*SUPPLIED RECORDS:*
------------------------------------

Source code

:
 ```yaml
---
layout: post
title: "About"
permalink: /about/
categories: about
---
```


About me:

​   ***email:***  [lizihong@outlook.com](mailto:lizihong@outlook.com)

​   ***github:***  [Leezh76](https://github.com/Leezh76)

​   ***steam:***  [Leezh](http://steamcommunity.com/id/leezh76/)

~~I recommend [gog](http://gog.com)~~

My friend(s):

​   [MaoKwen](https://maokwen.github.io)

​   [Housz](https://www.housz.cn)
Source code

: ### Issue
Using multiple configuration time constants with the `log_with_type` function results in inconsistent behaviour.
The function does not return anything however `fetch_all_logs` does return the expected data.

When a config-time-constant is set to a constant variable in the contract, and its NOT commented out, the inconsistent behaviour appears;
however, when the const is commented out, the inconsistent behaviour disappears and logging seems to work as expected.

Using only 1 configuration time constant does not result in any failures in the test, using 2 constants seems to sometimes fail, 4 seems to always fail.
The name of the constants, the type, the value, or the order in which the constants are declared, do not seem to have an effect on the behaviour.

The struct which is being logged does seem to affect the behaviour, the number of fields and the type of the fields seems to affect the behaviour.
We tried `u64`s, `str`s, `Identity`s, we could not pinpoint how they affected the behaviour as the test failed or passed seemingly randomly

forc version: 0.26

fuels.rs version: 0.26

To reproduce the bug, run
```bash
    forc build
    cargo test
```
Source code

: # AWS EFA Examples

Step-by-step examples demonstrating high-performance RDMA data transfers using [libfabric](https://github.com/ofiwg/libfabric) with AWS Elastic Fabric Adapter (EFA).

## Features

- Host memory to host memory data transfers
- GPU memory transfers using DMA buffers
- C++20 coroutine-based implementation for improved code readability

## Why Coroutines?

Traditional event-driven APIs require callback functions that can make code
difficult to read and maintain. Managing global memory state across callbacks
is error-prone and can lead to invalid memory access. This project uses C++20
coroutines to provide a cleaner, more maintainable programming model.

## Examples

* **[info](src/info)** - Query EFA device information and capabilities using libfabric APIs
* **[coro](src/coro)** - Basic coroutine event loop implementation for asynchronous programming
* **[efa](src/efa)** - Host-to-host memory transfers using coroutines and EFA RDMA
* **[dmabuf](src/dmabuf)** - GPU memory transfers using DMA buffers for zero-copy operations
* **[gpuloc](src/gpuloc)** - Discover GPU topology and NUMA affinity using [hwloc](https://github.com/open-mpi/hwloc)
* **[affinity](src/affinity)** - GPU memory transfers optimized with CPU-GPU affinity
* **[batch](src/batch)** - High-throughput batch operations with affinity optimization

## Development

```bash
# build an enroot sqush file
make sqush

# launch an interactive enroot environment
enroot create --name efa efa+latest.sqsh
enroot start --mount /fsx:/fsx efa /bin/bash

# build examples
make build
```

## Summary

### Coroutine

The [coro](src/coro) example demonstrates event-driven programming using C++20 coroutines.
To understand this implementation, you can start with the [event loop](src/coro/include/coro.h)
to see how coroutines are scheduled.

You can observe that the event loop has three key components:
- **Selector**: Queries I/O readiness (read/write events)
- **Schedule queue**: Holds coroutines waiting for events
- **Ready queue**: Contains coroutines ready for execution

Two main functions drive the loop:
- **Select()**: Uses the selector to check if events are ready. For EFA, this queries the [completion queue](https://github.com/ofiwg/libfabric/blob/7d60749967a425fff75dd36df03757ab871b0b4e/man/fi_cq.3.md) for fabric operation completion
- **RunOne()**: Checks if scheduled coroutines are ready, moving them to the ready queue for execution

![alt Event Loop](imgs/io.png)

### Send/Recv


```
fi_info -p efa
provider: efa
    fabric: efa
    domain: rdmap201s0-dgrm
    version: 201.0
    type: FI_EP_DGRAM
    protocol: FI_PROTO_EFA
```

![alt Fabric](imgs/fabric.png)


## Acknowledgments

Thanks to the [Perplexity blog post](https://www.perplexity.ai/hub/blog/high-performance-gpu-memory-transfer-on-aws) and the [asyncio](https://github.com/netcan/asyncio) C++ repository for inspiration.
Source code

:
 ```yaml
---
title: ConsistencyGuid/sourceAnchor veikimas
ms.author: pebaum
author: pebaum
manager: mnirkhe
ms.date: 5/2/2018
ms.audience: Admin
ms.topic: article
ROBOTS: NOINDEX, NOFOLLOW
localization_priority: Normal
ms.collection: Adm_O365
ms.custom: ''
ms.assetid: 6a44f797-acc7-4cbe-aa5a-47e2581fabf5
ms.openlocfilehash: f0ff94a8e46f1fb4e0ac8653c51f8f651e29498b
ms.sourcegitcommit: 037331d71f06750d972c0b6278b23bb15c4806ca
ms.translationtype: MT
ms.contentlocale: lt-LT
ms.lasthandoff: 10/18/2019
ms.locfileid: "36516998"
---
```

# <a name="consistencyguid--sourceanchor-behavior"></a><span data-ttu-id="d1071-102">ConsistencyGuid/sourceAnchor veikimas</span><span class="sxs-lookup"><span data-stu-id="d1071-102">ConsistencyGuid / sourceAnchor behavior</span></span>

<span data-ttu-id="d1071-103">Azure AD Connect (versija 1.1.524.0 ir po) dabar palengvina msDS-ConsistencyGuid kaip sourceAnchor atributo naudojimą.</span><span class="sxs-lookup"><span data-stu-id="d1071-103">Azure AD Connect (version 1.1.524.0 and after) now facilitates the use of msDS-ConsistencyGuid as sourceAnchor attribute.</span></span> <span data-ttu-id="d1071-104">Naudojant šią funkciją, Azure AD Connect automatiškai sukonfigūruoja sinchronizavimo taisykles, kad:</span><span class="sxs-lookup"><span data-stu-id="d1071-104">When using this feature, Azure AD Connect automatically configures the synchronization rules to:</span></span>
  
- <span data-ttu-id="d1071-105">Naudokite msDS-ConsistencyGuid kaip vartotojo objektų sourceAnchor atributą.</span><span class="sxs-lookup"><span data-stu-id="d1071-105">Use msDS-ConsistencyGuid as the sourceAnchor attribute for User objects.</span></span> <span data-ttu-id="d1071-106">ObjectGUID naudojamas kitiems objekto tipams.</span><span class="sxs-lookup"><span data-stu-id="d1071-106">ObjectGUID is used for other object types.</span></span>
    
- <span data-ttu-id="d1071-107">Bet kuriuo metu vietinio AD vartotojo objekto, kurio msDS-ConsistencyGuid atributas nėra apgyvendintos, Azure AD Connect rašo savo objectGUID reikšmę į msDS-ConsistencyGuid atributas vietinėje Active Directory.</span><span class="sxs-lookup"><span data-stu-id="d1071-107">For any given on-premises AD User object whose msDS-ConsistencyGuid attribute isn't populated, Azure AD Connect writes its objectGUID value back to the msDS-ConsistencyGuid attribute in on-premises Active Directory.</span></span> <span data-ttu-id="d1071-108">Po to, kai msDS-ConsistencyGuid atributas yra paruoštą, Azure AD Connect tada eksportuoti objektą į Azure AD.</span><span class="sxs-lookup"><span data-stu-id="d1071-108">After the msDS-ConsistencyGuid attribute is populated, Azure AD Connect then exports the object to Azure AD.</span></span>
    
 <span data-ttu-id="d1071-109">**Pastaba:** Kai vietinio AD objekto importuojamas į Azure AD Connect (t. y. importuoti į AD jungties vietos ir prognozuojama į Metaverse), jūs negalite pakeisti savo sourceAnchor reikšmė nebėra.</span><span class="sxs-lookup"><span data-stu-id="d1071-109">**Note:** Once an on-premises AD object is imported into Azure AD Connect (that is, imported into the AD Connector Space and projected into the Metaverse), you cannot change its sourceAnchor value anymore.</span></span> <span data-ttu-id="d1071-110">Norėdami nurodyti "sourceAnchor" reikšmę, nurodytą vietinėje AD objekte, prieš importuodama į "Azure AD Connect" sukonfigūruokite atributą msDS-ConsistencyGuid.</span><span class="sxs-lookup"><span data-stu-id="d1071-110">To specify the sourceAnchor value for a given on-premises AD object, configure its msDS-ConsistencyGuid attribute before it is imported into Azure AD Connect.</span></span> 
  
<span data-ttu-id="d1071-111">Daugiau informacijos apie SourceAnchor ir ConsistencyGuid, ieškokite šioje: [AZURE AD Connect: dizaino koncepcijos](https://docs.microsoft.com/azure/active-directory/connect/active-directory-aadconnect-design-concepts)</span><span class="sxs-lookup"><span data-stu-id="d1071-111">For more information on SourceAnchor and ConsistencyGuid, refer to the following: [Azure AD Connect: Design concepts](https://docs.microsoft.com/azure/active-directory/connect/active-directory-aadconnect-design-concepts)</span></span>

------------------------------------

*TRY IT:* Wherever "which" appears in a line of the entries, copy that line.

*WRITTEN ANSWER:*
The name of the constants, the type, the value, or the order in which the constants are declared, do not seem to have an effect on the behaviour.
The struct which is being logged does seem to affect the behaviour, the number of fields and the type of the fields seems to affect the behaviour.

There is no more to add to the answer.